The war in Ukraine is primarily a war for control of people, not land. Russian President
Vladimir Putin has invaded Ukraine twice not mainly because he desires Ukraine’s land, but rather because he seeks to control its people.
Putin’s project, explicitly articulated in the 2021 article he published justifying the 2022 full-scale invasion, is the destruction of Ukraine’s distinctive
political, social, linguistic, and religious identity. Putin seeks to make real his false ideological conviction that Ukrainians are simply confused Russians with an invented identity, language, and history that a small, Western-backed minority is seeking
to impose on the majority of inhabitants. He sees language as one of the primary determinants of ethnicity—Russian speakers, he claims, must be Russians regardless of the state they live in. The Russian Federation has claimed special rights to protect Russians
in the former Soviet states since the 1990s, although the Kremlin did not act on those claims until Putin became president. Putin’s aim to destroy Ukrainian identity, language, and culture is thus one of the primary objectives of his entire enterprise.
The stakes of this war thus transcend hectares of land.
They include the lives, freedom, and identities of nearly five million Ukrainians currently living under Russian occupation, the nearly five million
more whom the Kremlin has illegally deported to Russia and the additional millions who have fled their homeland to other parts of Ukraine or abroad. Dry, abstract, “realist” discussions about pressuring Ukraine to make “concessions”—to “trade land for peace”—ignore
the reality of the war. This war is about people as well as land, and Western leaders cannot dismiss the consequences of the policies they pursue and demand.
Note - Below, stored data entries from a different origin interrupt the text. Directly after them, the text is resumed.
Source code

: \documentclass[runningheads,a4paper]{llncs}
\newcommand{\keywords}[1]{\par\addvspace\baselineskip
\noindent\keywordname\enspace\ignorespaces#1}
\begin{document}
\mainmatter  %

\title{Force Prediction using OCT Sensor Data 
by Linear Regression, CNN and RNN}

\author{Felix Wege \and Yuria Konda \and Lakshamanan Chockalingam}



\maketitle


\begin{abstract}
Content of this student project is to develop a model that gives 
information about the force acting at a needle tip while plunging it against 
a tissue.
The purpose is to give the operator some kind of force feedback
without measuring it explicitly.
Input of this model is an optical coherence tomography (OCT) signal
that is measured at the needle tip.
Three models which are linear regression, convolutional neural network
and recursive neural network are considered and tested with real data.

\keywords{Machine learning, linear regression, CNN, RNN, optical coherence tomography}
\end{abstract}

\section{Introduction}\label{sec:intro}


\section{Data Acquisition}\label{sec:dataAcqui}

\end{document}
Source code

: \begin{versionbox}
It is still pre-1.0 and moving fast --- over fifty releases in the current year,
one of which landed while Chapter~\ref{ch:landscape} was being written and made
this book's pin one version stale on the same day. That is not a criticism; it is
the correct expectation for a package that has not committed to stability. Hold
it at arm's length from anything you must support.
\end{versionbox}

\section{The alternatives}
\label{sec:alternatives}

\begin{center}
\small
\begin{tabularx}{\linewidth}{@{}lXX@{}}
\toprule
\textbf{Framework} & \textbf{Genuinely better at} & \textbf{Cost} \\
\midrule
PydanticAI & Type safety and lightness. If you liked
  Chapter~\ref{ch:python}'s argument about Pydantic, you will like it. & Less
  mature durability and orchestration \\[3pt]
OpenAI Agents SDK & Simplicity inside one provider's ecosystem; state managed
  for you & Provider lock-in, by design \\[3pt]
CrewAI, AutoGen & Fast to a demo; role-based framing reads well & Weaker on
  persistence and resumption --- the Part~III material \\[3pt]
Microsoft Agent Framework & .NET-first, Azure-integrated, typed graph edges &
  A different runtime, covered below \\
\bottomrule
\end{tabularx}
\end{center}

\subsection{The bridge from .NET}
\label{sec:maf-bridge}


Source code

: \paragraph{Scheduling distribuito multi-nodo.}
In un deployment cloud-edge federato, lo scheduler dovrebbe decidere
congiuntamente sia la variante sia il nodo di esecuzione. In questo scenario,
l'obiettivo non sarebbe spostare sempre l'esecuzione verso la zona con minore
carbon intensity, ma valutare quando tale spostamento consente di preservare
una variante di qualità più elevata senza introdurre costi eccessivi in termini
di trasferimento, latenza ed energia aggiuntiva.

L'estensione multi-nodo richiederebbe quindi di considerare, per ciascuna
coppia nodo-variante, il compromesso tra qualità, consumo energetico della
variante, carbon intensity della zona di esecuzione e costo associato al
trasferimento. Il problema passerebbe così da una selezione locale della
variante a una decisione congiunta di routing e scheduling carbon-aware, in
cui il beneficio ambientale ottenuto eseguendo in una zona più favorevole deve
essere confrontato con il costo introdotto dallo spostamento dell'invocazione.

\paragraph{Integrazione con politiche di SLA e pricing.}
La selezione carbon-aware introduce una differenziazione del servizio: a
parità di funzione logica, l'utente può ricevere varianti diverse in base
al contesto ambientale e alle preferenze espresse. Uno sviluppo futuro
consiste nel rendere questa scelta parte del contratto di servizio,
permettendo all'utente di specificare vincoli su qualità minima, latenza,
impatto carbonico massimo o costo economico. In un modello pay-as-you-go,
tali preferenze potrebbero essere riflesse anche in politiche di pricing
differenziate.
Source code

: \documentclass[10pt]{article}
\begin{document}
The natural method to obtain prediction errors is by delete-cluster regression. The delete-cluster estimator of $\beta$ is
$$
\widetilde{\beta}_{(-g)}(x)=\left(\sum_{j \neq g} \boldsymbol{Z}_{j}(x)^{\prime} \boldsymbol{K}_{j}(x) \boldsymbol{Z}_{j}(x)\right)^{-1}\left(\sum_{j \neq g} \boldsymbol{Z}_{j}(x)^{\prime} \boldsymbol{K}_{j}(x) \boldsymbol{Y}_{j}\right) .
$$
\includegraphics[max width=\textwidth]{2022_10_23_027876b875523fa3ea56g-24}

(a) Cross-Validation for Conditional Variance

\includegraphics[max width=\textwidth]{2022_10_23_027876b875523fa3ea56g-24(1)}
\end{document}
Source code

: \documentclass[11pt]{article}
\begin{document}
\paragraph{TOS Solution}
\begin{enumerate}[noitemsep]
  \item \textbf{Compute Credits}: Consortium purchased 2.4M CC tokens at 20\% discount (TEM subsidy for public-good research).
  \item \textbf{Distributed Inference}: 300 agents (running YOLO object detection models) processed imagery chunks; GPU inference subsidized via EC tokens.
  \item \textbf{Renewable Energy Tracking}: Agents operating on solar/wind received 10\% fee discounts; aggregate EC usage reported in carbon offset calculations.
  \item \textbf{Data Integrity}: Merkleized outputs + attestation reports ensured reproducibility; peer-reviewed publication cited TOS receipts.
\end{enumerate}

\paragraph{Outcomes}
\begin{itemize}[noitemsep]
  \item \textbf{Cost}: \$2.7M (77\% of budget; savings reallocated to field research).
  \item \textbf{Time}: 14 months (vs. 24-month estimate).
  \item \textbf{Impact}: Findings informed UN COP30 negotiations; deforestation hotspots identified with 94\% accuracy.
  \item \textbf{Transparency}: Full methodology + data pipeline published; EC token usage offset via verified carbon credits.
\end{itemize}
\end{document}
Russia first experimented with its occupation playbook in 2008 when it invaded Georgia
and occupied the Georgian territories of the South Ossetia and Abkhazia “republics.” Russia further developed means and methods of occupation in Ukraine
after it invaded and seized Crimea and parts of Donbas in 2014. The international community denounced the 2014 invasion, refused to recognize Russia’s claims to these areas, and heavily sanctioned involved Russian actors. The international response, however,
failed to discourage Russia from continuing its occupation of Ukraine and setting conditions for the 2022 full-scale invasion. Russia succeeded in forcing the international community to accept and internalize the 2014 occupation enough that many even in the
West now view the 2014 territories as different from the rest of Ukraine.
Russia seeks to persuade Ukraine and its supporters that its control of occupied Ukrainian territory is irreversible.
The Kremlin is using the same playbook in the lands Russia has taken since Feb 24, 2022, that it’s used in Crimea and Donbas since 2014.
The Kremlin has employed that playbook successfully enough that all discussions of the Russian full-scale invasion treat the lands Russia illegally seized in
2014 differently from the rest of Ukraine.
The Kremlin seeks to create the perception that the Ukrainian territories it has occupied are permanently lost to Ukraine, discouraging Kyiv from seeking their
liberation and dissuading Western support for such efforts, even though their irreversible occupation will take time.
Indeed, Western leaders regularly question whether Ukraine should even try to liberate Crimea and parts of Donbas even though the actual status of these lands
under international law is the same as that of any other part of sovereign, independent Ukraine.
Russia intends to achieve the same effects in the lands it has occupied since February 24, 2022, and will be more likely to succeed in that effort the longer
that it is allowed to hold that territory.
The liberation of these strategically vital Ukrainian lands is thus urgent. Delay powerfully advances Russian objectives to the detriment of Ukraine and the West.